» **THE PROBLEM**
Among the lines below, how many carry the string "public"? Reply with a number and nothing else.

» **INPUT**

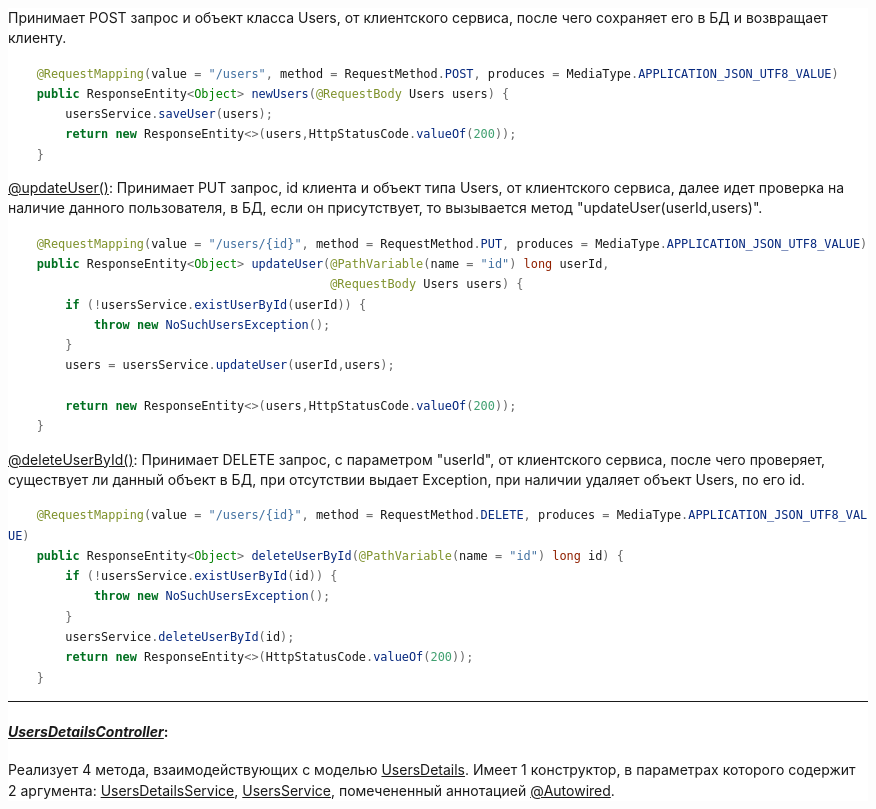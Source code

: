 Принимает POST запрос и объект класса Users, от клиентского сервиса, после чего сохраняет его в БД и возвращает клиенту.
```java
    @RequestMapping(value = "/users", method = RequestMethod.POST, produces = MediaType.APPLICATION_JSON_UTF8_VALUE)
    public ResponseEntity<Object> newUsers(@RequestBody Users users) {
        usersService.saveUser(users);
        return new ResponseEntity<>(users,HttpStatusCode.valueOf(200));
    }
```
[@updateUser()](src/main/java/com/DYShunyaev/TelRosSoft/controllers/MainController.java):
Принимает PUT запрос, id клиента и объект типа Users, от клиентского сервиса, 
далее идет проверка на наличие данного пользователя, в БД, если он присутствует, 
то вызывается метод "updateUser(userId,users)".
```java
    @RequestMapping(value = "/users/{id}", method = RequestMethod.PUT, produces = MediaType.APPLICATION_JSON_UTF8_VALUE)
    public ResponseEntity<Object> updateUser(@PathVariable(name = "id") long userId,
                                             @RequestBody Users users) {
        if (!usersService.existUserById(userId)) {
            throw new NoSuchUsersException();
        }
        users = usersService.updateUser(userId,users);

        return new ResponseEntity<>(users,HttpStatusCode.valueOf(200));
    }
```
[@deleteUserById()](src/main/java/com/DYShunyaev/TelRosSoft/controllers/MainController.java):
Принимает DELETE запрос, с параметром "userId", от клиентского сервиса, после чего проверяет, 
существует ли данный объект в БД, при отсутствии выдает Exception, при наличии удаляет объект Users, по его id.
```java
    @RequestMapping(value = "/users/{id}", method = RequestMethod.DELETE, produces = MediaType.APPLICATION_JSON_UTF8_VALUE)
    public ResponseEntity<Object> deleteUserById(@PathVariable(name = "id") long id) {
        if (!usersService.existUserById(id)) {
            throw new NoSuchUsersException();
        }
        usersService.deleteUserById(id);
        return new ResponseEntity<>(HttpStatusCode.valueOf(200));
    }
```
---
#### *[UsersDetailsController](src/main/java/com/DYShunyaev/TelRosSoft/controllers/UsersDetailsController.java)*:

Реализует 4 метода, взаимодействующих с моделью [UsersDetails](src/main/java/com/DYShunyaev/TelRosSoft/models/UsersDetails.java).
Имеет 1 конструктор, в параметрах которого содержит 2 аргумента: [UsersDetailsService](src/main/java/com/DYShunyaev/TelRosSoft/services/UsersDetailsService.java),
[UsersService](src/main/java/com/DYShunyaev/TelRosSoft/services/UsersService.java),
помечененный аннотацией [@Autowired](https://docs.spring.io/spring-framework/docs/current/javadoc-api/org/springframework/beans/factory/annotation/Autowired.html).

» **TASK RESPONSE**
3